(Required work)
Every entry must be set down exactly in the answer; no pictures should appear.

====== Supplied information ======

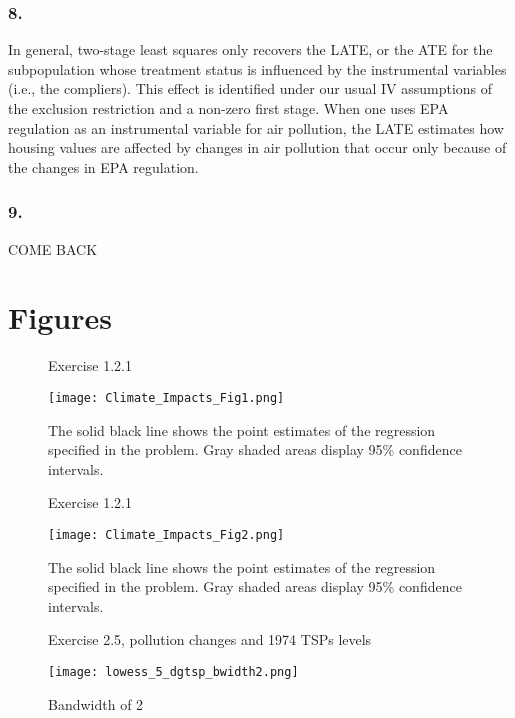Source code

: \documentclass[12pt]{article}
\begin{document}
\subsubsection*{8.}
In general, two-stage least squares only recovers the LATE, or the ATE for the subpopulation whose treatment status is influenced by the instrumental variables (i.e., the compliers). This effect is identified under our usual IV assumptions of the exclusion restriction and a non-zero first stage. When one uses EPA regulation as an instrumental variable for air pollution, the LATE estimates how housing values are affected by changes in air pollution that occur only because of the changes in EPA regulation. %




\subsubsection*{9.}
COME BACK

\clearpage


\section*{Figures}

\begin{figure}[h!]
\centering
\caption{Exercise 1.2.1}
\texttt{[image: Climate\_Impacts\_Fig1.png]}
\caption*{The solid black line shows the point estimates of the regression specified in the problem. Gray shaded areas display 95\% confidence intervals.}
\label{fig_climate_impacts_1}
\end{figure}


\begin{figure}[h!]
\centering
\caption{Exercise 1.2.1}
\texttt{[image: Climate\_Impacts\_Fig2.png]}
\caption*{The solid black line shows the point estimates of the regression specified in the problem. Gray shaded areas display 95\% confidence intervals.}
\label{fig_climate_impacts_2}
\end{figure}

\clearpage

\begin{figure}[h!]
\centering
\caption{Exercise 2.5, pollution changes and 1974 TSPs levels}
\texttt{[image: lowess\_5\_dgtsp\_bwidth2.png]}
\caption*{Bandwidth of 2}
\label{fig_lowess5_pollution}
\end{figure}
\end{document}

======

(Response to the task)
Source code

: \documentclass[12pt]{article}
\begin{document}
\subsubsection*{8.}
In general, two-stage least squares only recovers the LATE, or the ATE for the subpopulation whose treatment status is influenced by the instrumental variables (i.e., the compliers). This effect is identified under our usual IV assumptions of the exclusion restriction and a non-zero first stage. When one uses EPA regulation as an instrumental variable for air pollution, the LATE estimates how housing values are affected by changes in air pollution that occur only because of the changes in EPA regulation. %




\subsubsection*{9.}
COME BACK

\clearpage


\section*{Figures}

\begin{figure}[h!]
\centering
\caption{Exercise 1.2.1}
\texttt{[image: Climate\_Impacts\_Fig1.png]}
\caption*{The solid black line shows the point estimates of the regression specified in the problem. Gray shaded areas display 95\% confidence intervals.}
\label{fig_climate_impacts_1}
\end{figure}


\begin{figure}[h!]
\centering
\caption{Exercise 1.2.1}
\texttt{[image: Climate\_Impacts\_Fig2.png]}
\caption*{The solid black line shows the point estimates of the regression specified in the problem. Gray shaded areas display 95\% confidence intervals.}
\label{fig_climate_impacts_2}
\end{figure}

\clearpage

\begin{figure}[h!]
\centering
\caption{Exercise 2.5, pollution changes and 1974 TSPs levels}
\texttt{[image: lowess\_5\_dgtsp\_bwidth2.png]}
\caption*{Bandwidth of 2}
\label{fig_lowess5_pollution}
\end{figure}
\end{document}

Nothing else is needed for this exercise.